**Records for processing**:

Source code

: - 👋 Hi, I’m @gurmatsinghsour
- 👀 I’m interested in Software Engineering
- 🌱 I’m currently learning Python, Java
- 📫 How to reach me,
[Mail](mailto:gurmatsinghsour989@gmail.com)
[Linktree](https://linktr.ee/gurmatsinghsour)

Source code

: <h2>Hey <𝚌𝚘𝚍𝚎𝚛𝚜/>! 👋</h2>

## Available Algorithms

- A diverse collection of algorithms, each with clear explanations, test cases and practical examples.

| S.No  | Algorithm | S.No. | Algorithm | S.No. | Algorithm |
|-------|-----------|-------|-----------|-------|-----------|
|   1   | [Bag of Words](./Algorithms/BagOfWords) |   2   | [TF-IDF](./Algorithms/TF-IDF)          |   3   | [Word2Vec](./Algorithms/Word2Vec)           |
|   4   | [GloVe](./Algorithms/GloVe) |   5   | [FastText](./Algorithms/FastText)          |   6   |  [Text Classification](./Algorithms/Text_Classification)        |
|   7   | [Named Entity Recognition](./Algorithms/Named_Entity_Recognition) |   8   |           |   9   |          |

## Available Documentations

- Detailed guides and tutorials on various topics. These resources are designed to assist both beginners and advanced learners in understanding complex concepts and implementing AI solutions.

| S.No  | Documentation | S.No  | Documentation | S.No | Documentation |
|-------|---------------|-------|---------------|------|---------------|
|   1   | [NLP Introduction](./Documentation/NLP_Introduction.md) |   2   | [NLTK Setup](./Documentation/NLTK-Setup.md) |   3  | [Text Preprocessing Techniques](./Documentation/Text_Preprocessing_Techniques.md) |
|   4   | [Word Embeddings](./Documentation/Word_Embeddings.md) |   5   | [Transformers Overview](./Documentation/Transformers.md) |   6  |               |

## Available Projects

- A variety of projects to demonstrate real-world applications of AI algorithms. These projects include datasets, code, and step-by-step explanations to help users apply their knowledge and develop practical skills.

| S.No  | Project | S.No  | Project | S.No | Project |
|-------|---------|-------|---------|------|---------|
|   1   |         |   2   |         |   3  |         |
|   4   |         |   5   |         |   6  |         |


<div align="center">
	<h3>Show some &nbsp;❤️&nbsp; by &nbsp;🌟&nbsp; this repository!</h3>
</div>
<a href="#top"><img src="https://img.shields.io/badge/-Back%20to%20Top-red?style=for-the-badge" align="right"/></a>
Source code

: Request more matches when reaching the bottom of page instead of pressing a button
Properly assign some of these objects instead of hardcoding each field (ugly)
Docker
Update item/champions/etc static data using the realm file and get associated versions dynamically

**What you are asked to do**:
Give back the entries exactly. Omit none of them.

**Output of the task**:
Source code

: - 👋 Hi, I’m @gurmatsinghsour
- 👀 I’m interested in Software Engineering
- 🌱 I’m currently learning Python, Java
- 📫 How to reach me,
[Mail](mailto:gurmatsinghsour989@gmail.com)
[Linktree](https://linktr.ee/gurmatsinghsour)

Source code

: <h2>Hey <𝚌𝚘𝚍𝚎𝚛𝚜/>! 👋</h2>

## Available Algorithms

- A diverse collection of algorithms, each with clear explanations, test cases and practical examples.

| S.No  | Algorithm | S.No. | Algorithm | S.No. | Algorithm |
|-------|-----------|-------|-----------|-------|-----------|
|   1   | [Bag of Words](./Algorithms/BagOfWords) |   2   | [TF-IDF](./Algorithms/TF-IDF)          |   3   | [Word2Vec](./Algorithms/Word2Vec)           |
|   4   | [GloVe](./Algorithms/GloVe) |   5   | [FastText](./Algorithms/FastText)          |   6   |  [Text Classification](./Algorithms/Text_Classification)        |
|   7   | [Named Entity Recognition](./Algorithms/Named_Entity_Recognition) |   8   |           |   9   |          |

## Available Documentations

- Detailed guides and tutorials on various topics. These resources are designed to assist both beginners and advanced learners in understanding complex concepts and implementing AI solutions.

| S.No  | Documentation | S.No  | Documentation | S.No | Documentation |
|-------|---------------|-------|---------------|------|---------------|
|   1   | [NLP Introduction](./Documentation/NLP_Introduction.md) |   2   | [NLTK Setup](./Documentation/NLTK-Setup.md) |   3  | [Text Preprocessing Techniques](./Documentation/Text_Preprocessing_Techniques.md) |
|   4   | [Word Embeddings](./Documentation/Word_Embeddings.md) |   5   | [Transformers Overview](./Documentation/Transformers.md) |   6  |               |

## Available Projects

- A variety of projects to demonstrate real-world applications of AI algorithms. These projects include datasets, code, and step-by-step explanations to help users apply their knowledge and develop practical skills.

| S.No  | Project | S.No  | Project | S.No | Project |
|-------|---------|-------|---------|------|---------|
|   1   |         |   2   |         |   3  |         |
|   4   |         |   5   |         |   6  |         |


<div align="center">
	<h3>Show some &nbsp;❤️&nbsp; by &nbsp;🌟&nbsp; this repository!</h3>
</div>
<a href="#top"><img src="https://img.shields.io/badge/-Back%20to%20Top-red?style=for-the-badge" align="right"/></a>
Source code

: Request more matches when reaching the bottom of page instead of pressing a button
Properly assign some of these objects instead of hardcoding each field (ugly)
Docker
Update item/champions/etc static data using the realm file and get associated versions dynamically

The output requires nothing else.